* [Assignment]: Supply the number of lines below containing "void", nothing else.

* [The data]:
= Beginning of Section =

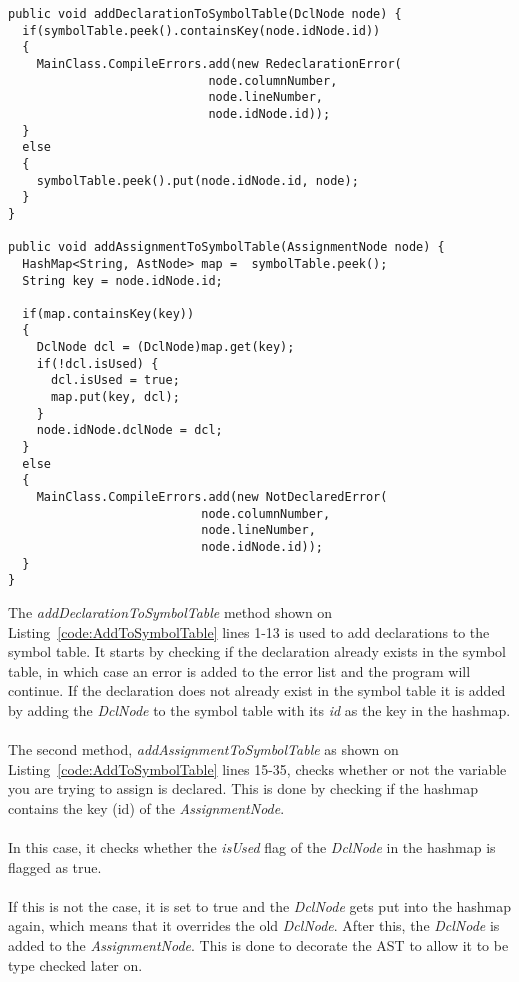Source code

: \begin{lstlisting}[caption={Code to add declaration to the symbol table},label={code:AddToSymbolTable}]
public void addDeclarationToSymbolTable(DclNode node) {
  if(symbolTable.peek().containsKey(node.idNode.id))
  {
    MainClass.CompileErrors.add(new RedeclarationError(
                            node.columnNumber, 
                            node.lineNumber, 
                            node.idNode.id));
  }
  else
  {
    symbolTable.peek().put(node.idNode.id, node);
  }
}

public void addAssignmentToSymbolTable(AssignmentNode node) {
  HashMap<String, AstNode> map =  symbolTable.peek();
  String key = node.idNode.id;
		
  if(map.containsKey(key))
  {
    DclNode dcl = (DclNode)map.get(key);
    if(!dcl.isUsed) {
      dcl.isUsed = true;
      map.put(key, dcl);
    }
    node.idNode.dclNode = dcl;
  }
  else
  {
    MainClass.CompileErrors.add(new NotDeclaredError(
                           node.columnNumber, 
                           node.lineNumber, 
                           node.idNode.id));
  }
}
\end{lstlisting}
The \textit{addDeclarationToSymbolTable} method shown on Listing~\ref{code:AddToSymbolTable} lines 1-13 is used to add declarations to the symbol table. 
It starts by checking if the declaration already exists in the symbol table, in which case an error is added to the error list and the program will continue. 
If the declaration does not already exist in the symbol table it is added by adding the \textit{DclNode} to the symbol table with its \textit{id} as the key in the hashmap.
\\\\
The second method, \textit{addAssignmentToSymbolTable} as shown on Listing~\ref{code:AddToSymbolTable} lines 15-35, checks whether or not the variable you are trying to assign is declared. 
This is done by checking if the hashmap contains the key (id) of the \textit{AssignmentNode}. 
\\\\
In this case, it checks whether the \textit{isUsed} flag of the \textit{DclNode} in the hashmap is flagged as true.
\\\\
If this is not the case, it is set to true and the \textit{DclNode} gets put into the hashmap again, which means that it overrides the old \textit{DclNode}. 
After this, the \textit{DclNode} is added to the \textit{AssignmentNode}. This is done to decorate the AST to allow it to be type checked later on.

= End of Section =
= Beginning of Section =

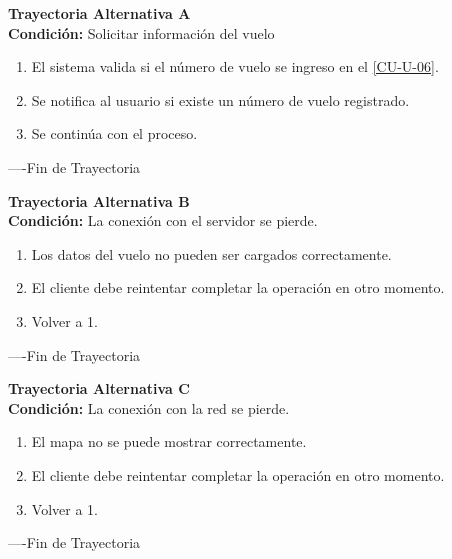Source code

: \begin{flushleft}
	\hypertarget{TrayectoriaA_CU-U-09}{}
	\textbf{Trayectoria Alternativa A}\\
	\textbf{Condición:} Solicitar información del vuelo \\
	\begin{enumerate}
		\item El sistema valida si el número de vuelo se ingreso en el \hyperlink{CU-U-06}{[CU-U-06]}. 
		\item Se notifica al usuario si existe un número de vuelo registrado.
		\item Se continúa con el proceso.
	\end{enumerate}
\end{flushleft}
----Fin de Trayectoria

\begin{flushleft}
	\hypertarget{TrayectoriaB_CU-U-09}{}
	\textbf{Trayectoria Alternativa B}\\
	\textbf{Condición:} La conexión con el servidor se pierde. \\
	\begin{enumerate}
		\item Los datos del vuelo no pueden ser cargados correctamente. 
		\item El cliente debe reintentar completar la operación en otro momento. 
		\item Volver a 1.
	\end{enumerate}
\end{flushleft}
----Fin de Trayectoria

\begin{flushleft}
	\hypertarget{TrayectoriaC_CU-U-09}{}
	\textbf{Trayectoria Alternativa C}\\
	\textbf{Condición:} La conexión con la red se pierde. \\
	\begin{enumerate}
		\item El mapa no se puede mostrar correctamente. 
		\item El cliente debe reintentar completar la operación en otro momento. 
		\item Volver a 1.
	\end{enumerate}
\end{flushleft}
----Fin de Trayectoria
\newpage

= End of Section =

* [Solution to this problem]: 2